中共作为模范,一党的自觉意见不能够迅速扩大在世界各国党中落实,以帮助他们彻底清算机会主义者,按照正确的道路进行革命,这是一个很大的问题。与之形成鲜明对比的,是世界各国机会主义反动势力高度自觉的集中:白劳德路线一出来,就迅速在世界各地得到响应,法国有多列士,意大利有陶里亚蒂,希腊有西安托斯,中国有刘少奇,等等等等;包括十几年后苏修掀起的国际反华逆流也是一样,多列士和陶里亚蒂连同铁托,又傍上苏修,同刘少奇林彪之流内外策应,向毛主席为首的无产阶级司令部发动猖狂进攻,意在篡夺中国党,颠覆中国的无产阶级专政,破坏中国的社会主义制度。可见,国际上的资产阶级,机会主义,修正主义都是极其高度自觉的勾结在一起破坏革命的,但革命力量却做不到这一点,无法与之抗衡:一共虽然能够在中国一直坚持正确路线,抵御二战时各路机会主义以及战后刘少奇路线的影响,对其进行压制清算,但无法管到法国,意大利等其他国家,唯一能做的只是发文章声讨他们,仅此而已,而不能做出什么真正有实际效果的处理以挽救他国革命。这归根到底是因为各国革命者都处于各自为政的小组状态,并没有实现物质上组织上的彻底统一,而仅仅是依靠政治影响力,依靠“你我都叫共产党”来联系(:实际上当时的“共产党和工人党情报局”也基本是这样,其并没有实现组织上的统一,也仅仅是开会交换信息而已,更不用说其还是极其松散的,法共意共这样的修正主义党也能混迹其中)因而,各国革命者也必须实现物质上组织上的统一,形成自觉组织关系来终结各国党各自为政的小组状态,使得无论是哪个国家革命者的自觉意见都能迅速扩大到世界范围内并真正落到实处,以此对抗反动力量在世界范围内的自觉集中,统筹协调世界范围内的路线斗争和革命运动。我们认为要完成这些任务,所应当采取的措施是建立统一的人类共产党,把世界上的马列毛主义者都变成一个党,原先的各国党都作为它的一个总支部存在。这是对世界革命绝对有利的。

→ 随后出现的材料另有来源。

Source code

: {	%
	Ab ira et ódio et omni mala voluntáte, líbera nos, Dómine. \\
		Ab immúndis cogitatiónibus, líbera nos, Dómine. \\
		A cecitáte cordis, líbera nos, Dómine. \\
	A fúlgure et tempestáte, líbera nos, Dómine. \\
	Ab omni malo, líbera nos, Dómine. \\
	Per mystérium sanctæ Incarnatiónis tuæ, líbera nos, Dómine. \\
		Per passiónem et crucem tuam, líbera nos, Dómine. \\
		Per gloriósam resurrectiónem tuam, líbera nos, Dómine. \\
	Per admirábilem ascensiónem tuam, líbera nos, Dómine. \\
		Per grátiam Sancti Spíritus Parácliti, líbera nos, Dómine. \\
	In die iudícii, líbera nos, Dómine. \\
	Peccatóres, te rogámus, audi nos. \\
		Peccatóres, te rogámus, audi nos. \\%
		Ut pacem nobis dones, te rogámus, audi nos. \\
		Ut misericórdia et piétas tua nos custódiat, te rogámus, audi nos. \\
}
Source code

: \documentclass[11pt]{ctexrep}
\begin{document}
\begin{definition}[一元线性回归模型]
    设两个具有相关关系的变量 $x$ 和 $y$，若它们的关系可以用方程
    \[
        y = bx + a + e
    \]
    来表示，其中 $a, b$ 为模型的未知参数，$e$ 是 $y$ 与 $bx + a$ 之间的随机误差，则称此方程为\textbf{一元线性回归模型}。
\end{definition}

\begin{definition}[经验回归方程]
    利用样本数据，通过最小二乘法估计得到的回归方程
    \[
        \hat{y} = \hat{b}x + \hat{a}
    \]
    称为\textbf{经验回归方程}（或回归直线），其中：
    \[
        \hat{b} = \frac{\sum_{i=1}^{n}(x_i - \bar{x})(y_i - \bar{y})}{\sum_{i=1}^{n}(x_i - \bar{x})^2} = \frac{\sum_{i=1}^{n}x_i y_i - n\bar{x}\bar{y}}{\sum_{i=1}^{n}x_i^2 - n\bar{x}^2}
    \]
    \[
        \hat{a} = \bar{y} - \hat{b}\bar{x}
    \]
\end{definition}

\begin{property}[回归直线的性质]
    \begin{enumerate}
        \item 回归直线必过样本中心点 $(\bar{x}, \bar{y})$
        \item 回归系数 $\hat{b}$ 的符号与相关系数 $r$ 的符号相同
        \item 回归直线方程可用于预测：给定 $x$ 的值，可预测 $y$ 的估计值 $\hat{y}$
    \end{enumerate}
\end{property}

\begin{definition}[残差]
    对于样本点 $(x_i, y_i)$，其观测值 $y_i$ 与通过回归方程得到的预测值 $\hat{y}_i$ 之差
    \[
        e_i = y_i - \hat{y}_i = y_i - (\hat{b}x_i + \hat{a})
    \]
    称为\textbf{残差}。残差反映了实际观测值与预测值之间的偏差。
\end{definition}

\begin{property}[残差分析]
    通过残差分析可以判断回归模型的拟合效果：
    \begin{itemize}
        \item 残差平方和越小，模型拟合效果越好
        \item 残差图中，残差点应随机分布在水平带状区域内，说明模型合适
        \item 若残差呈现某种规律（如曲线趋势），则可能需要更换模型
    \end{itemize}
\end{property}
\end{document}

马列毛主义者坚定的拥护辩证唯物主义和历史唯物主义,认为内因是变化的根据,外因是变化的条件,二者是统一的缺一不可,对于各国来说没有本国的自觉势力就没有革命成功的根据,没有人类共产党就没有革命成功的条件,缺少了其中一个世界革命就不能成功。 外因通过对事物的内因的矛盾的一方面的加强,对于另一方面的削弱,促使矛盾转化而起作用,人类共产党不是让某国对于他国革命进行包办而起作用,而是通过形成自觉的组织关系,使自觉力量实现国际范围内的集中,对各国自觉势力进行加强,指导他们以正确的方法开展路线斗争消灭掉自发势力,使自觉力量把握党的专政权占到上风而起到在正确路线下推进革命的作用。 在当时如果就有了人类共产党,在战时就可以在毛主席为首自觉力量的领导下帮助法共意共贯彻以路线斗争为纲的正确原则,并对其中不合格的部分进行改组,使自觉力量牢牢把握各级组织的专政权,阻止多列士集团和陶里亚蒂集团篡党夺权,即使未能成功致使法共意共变修交枪,就可以宣布二者为非法,组织当地同志起来正确的另起炉灶重建先锋队,同时,也能给予福斯特等人正确意见,保证新美共此后不在再次变修。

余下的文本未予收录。